## DESCRIPTION OF THE TASK
Check which lines in the records hold "software" and report how many there are, with no other text.

## MATERIAL FOR THE TASK
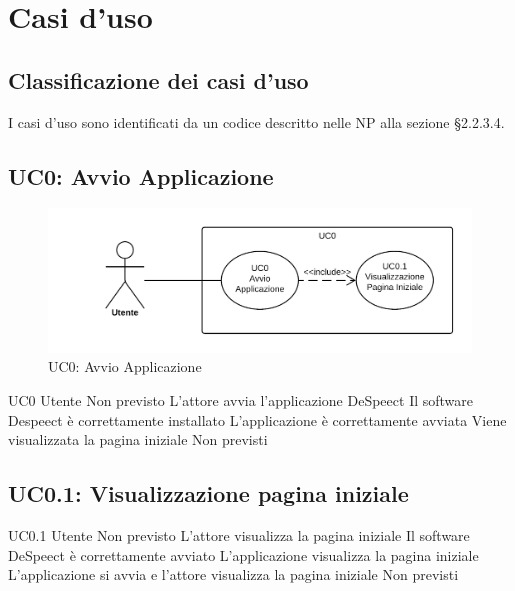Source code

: \documentclass[../AnalisideiRequisiti.tex]{subfiles}
\begin{document}

	\chapter{Casi d'uso}
	\section{Classificazione dei casi d'uso}
	I casi d'uso sono identificati da un codice descritto nelle NP alla sezione §2.2.3.4. 
	
 	
	\section{UC0: Avvio Applicazione}
	\begin{figure}[H]
 
		\centering
 
		\includegraphics[width=\textwidth]{../img/UC0.png}
 
		\caption{UC0: Avvio Applicazione}
 
	\end{figure}
	\UserCase
	{UC0}
	{Utente}
	{Non previsto}
	{L'attore avvia l'applicazione DeSpeect}
	{Il software Despeect è correttamente installato}
	{L'applicazione è correttamente avviata}
	{Viene visualizzata la pagina iniziale }
	{Non previsti}
	
	\section{UC0.1: Visualizzazione pagina iniziale}
	\UserCase
	{UC0.1}
	{Utente}
	{Non previsto}
	{L'attore visualizza la pagina iniziale}
	{Il software DeSpeect è correttamente avviato }
	{L'applicazione visualizza la pagina iniziale}
	{L'applicazione si avvia e l'attore visualizza la pagina iniziale}
	{Non previsti}
	
\end{document}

## PROBLEM SOLUTION
2